↓↓↓

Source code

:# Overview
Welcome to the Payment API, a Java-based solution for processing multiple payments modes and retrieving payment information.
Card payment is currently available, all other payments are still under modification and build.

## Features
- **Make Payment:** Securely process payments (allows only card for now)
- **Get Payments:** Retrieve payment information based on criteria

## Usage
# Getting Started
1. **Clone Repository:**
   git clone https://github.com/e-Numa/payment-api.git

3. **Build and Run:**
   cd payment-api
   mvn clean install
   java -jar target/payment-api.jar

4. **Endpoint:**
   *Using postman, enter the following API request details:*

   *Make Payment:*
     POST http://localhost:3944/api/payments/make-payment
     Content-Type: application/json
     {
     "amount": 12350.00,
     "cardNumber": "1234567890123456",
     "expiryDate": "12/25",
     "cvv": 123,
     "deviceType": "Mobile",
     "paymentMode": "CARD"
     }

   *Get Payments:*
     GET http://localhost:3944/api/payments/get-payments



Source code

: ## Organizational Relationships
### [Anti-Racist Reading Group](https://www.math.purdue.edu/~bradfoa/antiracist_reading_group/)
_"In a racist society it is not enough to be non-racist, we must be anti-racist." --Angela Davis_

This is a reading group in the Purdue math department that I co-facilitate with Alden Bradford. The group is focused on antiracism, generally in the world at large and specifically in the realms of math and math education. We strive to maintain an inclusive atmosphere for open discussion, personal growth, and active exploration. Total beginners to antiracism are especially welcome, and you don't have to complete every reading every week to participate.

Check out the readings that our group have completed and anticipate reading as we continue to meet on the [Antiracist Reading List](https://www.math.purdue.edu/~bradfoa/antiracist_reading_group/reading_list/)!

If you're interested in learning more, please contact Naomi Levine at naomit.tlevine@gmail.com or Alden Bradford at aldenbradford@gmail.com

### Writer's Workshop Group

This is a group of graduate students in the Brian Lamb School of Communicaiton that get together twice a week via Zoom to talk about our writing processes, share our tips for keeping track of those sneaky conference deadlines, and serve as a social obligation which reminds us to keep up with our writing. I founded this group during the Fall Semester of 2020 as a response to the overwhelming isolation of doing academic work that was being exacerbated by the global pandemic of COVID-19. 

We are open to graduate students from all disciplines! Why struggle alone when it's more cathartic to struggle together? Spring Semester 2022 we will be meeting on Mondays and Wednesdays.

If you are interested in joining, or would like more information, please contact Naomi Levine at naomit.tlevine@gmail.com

↑↑↑

● WHAT TO PRODUCE
In the entries above, find the line holding "Check out the" and the line holding "### Writer's Workshop Group"; print both of them and every line between, exactly, and nothing else.

● ANSWER BOX
Check out the readings that our group have completed and anticipate reading as we continue to meet on the [Antiracist Reading List](https://www.math.purdue.edu/~bradfoa/antiracist_reading_group/reading_list/)!

If you're interested in learning more, please contact Naomi Levine at naomit.tlevine@gmail.com or Alden Bradford at aldenbradford@gmail.com

### Writer's Workshop Group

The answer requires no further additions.